Beside "(Lo)litophanies" and epiphanies, I
found that various other references to cosmology & religion
were brought up close to a "copulation" ( Bend
Sinister, Lolita, Pale Fire, Ada), similarly to James Joyce's choices in
"Ulysses"*.
In Bend Sinister
we find "transparent cosmogonists" set close to "jerk-jerk
flies": cosmogonists with transparent heads keep [... passing through
each other's vibrating voids, while, all around, various frames of reference
pulsate with Fitz-Gerald contractions[ ...] How many of us have begun building
anew — or thought they were building anew! [...] on the
bright polished floor where the flies played (I settle and you buzz
by; then I buzz up and you settle; then jerk-jerk-jerk; then we both buzz
up).
And, also in
B.S, "infinite space" points to Blaise Pascal ( here, instead of the
two buzzing flies, there is a couple similarly engaged:"He, the tackler,
held Laocoon, and a brittle shoulder-blade, and a small rhythmical hip, in his throbbing
coils through which glowing globules were travelling
in secret, and her eyes were closed", ch.4)
when we read: " the swooning galaxies — those mirrors of infinite space
qui m'effrayent, Blaise**, as they did
you, and where Olga is not, but where mythology stretches strong circus
nets, lest thought, in its ill-fitting tights, should break its old neck instead
of rebouncing with a hep and a
hop..."
In Ada, or Ardor the reference is to a
philosopher's "Germanic grace"[ Kant?] and to Van and Ada's "black divan",
"Now mentioned for the
first time — though both had been tacitly using it as an orientator or as a
right hand painted on a transparent signboard that a philosopher’s orbitless
eye, a peeled hard-boiled egg cruising free, but sensing which of its ends is
proximal to an imaginary nose, sees hanging in infinite space;
whereupon, with Germanic grace, the free eye sails around the glass sign and
sees a left hand shining through — that’s the
solution!"
Also
in Ada, a Lacoon-rythm of throbbing coils and glowing globules,
as in BS, joins time and (who knows?) the rythms and
concavities of sex : "Maybe the
only thing that hints at a sense of Time is rhythm
[...] The regular throb itself merely brings
back the miserable idea of measurement, but in between, something like true Time
lurks. How can I extract it from its soft hollow?

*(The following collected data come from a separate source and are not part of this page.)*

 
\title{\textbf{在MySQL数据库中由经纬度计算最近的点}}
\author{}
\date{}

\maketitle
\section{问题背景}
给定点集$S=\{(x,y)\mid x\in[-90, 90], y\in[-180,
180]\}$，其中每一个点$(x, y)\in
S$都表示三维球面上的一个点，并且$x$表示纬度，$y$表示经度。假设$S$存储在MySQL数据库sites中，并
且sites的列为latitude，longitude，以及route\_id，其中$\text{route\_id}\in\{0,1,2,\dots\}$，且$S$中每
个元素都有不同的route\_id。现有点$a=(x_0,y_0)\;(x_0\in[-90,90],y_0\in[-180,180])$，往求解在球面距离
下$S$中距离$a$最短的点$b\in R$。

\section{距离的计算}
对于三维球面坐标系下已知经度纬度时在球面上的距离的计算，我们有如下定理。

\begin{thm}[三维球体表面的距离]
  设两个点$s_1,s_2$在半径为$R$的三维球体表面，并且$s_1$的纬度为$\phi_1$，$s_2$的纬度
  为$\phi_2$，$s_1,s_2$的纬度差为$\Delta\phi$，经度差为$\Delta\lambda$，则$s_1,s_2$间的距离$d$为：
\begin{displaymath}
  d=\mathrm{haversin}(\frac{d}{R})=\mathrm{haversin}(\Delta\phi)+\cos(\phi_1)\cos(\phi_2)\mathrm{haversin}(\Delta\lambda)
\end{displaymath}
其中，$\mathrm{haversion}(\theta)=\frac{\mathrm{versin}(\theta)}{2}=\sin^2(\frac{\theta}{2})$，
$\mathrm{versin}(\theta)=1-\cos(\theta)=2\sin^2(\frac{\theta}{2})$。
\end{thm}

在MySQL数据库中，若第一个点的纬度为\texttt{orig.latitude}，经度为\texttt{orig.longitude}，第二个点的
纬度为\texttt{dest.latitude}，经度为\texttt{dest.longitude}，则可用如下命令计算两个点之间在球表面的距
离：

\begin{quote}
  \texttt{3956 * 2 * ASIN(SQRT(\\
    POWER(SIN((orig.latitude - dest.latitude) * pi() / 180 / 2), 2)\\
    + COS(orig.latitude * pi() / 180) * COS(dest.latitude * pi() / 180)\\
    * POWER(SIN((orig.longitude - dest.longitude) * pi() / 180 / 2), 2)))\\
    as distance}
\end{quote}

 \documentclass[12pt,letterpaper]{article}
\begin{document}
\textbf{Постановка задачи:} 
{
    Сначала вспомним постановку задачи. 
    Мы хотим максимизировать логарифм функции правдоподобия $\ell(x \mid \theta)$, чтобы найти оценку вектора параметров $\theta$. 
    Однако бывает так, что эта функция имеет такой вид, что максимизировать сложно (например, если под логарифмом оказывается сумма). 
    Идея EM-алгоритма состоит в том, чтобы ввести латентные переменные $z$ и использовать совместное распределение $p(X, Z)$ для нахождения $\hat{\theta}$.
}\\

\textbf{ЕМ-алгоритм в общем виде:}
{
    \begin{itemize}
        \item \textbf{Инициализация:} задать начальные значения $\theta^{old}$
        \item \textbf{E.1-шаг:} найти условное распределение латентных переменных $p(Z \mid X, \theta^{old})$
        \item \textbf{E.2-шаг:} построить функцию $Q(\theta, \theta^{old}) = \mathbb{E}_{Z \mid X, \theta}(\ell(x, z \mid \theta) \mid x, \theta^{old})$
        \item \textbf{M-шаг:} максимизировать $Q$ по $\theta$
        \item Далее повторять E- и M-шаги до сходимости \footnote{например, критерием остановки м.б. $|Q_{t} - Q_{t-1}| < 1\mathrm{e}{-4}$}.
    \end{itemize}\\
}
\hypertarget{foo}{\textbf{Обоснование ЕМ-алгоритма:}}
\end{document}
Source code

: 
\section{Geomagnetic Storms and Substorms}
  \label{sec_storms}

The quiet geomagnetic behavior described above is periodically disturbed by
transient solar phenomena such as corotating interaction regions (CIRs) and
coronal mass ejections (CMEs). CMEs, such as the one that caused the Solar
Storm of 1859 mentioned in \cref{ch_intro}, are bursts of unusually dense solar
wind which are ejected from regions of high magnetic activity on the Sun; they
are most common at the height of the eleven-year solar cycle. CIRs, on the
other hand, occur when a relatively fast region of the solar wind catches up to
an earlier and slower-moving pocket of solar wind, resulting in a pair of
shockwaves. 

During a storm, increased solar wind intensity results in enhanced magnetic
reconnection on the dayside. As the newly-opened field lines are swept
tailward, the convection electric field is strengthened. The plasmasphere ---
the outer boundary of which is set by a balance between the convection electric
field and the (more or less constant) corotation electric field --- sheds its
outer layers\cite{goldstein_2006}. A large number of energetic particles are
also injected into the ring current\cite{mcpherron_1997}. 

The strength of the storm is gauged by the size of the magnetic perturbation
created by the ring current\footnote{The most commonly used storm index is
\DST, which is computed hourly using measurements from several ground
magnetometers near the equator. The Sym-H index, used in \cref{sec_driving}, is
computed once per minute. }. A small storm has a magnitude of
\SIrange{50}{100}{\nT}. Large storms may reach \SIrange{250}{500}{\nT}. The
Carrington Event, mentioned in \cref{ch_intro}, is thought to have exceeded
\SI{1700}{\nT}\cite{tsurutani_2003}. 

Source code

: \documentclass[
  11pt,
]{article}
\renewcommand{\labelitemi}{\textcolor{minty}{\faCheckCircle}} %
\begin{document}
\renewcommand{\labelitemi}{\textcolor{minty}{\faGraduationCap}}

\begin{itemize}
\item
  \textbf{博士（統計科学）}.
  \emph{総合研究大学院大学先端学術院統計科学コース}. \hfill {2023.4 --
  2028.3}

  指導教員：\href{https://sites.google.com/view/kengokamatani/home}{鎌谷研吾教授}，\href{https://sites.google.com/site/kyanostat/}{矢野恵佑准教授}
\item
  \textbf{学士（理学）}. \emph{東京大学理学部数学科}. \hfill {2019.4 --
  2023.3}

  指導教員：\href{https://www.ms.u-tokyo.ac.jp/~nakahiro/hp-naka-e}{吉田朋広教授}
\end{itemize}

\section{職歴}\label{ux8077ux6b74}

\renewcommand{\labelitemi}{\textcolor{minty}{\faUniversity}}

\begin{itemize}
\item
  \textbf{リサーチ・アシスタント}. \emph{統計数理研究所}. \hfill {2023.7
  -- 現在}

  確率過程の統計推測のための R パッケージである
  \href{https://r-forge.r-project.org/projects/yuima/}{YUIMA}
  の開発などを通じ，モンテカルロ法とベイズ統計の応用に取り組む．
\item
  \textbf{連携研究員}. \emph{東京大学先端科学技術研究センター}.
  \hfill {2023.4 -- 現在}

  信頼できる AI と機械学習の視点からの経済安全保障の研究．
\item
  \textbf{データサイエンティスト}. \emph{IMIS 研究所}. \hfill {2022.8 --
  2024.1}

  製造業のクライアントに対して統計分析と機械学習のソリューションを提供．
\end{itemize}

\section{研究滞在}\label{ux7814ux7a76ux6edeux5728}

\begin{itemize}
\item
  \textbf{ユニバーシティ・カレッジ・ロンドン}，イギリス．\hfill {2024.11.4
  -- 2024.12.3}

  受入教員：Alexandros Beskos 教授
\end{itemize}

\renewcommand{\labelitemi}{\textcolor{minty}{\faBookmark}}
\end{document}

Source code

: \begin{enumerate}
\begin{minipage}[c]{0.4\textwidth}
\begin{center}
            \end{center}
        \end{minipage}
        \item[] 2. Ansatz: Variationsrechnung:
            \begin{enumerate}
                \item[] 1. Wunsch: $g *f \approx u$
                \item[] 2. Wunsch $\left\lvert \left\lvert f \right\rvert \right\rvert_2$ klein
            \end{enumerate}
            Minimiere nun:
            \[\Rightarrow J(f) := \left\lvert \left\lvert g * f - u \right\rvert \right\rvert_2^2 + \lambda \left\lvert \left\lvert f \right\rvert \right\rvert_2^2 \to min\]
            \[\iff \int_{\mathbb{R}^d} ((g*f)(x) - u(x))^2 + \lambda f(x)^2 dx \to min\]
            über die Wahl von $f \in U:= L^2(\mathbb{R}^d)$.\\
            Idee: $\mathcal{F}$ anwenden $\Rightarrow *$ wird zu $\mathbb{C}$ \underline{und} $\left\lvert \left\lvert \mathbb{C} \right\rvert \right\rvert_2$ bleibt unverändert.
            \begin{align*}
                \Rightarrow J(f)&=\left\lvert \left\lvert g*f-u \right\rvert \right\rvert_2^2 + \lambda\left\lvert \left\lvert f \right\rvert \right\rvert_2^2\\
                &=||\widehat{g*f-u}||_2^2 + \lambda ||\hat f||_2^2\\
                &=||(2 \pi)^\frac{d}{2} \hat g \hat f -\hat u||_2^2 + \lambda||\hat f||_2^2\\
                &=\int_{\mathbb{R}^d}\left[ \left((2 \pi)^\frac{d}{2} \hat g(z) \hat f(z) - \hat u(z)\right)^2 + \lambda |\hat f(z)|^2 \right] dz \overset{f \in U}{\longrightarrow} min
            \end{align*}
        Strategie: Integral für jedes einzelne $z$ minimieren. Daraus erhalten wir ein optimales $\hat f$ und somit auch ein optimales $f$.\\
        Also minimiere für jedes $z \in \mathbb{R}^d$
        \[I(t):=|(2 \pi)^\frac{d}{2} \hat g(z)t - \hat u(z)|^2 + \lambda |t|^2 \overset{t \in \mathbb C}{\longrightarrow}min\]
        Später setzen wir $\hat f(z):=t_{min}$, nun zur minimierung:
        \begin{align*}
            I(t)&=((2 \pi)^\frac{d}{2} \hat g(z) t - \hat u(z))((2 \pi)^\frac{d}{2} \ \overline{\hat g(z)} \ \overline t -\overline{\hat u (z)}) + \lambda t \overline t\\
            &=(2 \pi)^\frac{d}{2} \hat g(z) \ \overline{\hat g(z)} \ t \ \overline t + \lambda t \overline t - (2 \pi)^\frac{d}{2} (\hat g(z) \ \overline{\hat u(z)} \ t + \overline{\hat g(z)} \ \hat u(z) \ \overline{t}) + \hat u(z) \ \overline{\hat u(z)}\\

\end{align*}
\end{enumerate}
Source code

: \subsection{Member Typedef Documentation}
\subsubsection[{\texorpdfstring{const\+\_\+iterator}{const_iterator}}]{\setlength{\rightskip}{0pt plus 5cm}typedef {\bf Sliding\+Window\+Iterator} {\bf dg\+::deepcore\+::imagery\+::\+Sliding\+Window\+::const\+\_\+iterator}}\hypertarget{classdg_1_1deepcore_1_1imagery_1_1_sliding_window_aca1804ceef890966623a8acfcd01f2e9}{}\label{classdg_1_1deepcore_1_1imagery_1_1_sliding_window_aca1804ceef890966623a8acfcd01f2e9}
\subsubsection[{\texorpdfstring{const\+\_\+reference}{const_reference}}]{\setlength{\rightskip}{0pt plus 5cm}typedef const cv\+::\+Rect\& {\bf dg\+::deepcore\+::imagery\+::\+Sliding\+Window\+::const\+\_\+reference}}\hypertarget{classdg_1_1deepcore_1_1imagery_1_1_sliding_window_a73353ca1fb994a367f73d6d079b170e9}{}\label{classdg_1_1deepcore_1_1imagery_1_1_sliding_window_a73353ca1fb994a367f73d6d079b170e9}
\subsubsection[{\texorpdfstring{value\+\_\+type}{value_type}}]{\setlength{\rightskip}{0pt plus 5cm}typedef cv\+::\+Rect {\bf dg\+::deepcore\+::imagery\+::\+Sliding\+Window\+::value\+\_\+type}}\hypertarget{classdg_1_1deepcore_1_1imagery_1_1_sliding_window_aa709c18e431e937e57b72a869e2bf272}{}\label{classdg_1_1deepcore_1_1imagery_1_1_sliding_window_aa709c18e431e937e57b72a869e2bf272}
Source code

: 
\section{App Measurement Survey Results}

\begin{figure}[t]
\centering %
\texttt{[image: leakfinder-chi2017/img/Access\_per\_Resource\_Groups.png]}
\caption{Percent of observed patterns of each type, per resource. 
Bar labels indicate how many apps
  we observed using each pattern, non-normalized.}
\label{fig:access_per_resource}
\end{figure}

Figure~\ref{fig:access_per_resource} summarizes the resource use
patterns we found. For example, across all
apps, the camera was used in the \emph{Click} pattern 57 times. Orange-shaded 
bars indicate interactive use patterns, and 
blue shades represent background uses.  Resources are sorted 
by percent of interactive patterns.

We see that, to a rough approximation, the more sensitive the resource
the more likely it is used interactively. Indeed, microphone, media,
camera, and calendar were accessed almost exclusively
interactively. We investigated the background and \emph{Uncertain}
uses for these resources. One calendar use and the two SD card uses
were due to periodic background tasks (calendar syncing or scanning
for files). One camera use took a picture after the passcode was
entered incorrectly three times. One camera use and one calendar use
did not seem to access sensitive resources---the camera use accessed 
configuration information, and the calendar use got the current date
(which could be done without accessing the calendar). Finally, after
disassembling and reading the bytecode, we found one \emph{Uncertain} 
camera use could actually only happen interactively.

[...] I can listen to Time
only between stresses, for a brief concave moment warily and worriedly, with the
growing realization that I am listening not to Time
itself but to the blood current coursing through my brain,
and thence through the veins of the neck heartward, back to the seat of private
throes which have no relation to Time.
Returning to the theme, "Lithophanies", there is
an additional example, in ADA: [...] our awareness of being is not a dot in eternity, but a slit, a
fissure, a chasm running along the entire breadth of metaphysical time,
bisecting it and shining [...] between the back panel and fore panel
[...] we simply cannot expect a second nothing, a second
void, a second blank
The reference
in Pale Fire to: 'a faint phosphorescence at first, a
pale light in the dimness of bodily life, and a dazzling radiance after
it' (Everyman's Library, page 227,note to
line 549) calls to my mind Kinbote's words about Shade's poem (
Foreword, page 14): "a small fraction of the composition
he saw in a glass, darkly" (St.Paul, Corinthians
1.13).
................
* - Nabokov once wrote that a work of fiction exists only insofar as it
affords him aesthetic bliss, but he also applied the word “bliss” to erotic
ecstasy both in “The Enchanter” and in “Lolita”, where
the expressions “enchantment” and “magic” are charged with sexual connotations. James Joyce considered “all art as a
shadow of the Incarnation” and borrowed from the Catholic religion the term
“epiphany”, which, in some respects, is strongly reminiscent of VN’s experience
of “aesthetic bliss”. "By an epiphany" Joyce's protagonist Stephen Hero
means "a sudden spiritual manifestation, whether in the vulgarity of speech
or of gesture or in memorable phrase of the mind itself”, and that “it was for
the man of letters to record those epiphanies with extreme care, seeing that
they themselves are the most delicate and evanescent of moments."
** - Mirrors, lights
and shadows called to my mind a Jesuit, Athanasius Kircher, who might
have appealed to Nabokov ( he invented a fantastic system to interpret
hyerogliphs and even wrote about Oedipous) Cf. The Great Art of Light and
Shadow (Ars Magna Lucis et Umbrae), first published in
1646, in which Kircher wrote about perspective
and "scenographic projection: " if a great light appears from the same
place where shadows are depicted, the image offends the eyes, as shadows
necessarily exist in opposition to light. Again, if an image is made
catoptrically (with mirrors), and set up to be seen from below, it will
not exhibit the same charm as when it is observed from above, and likewise what
is done optically, if seen from above, will seem less
perfect."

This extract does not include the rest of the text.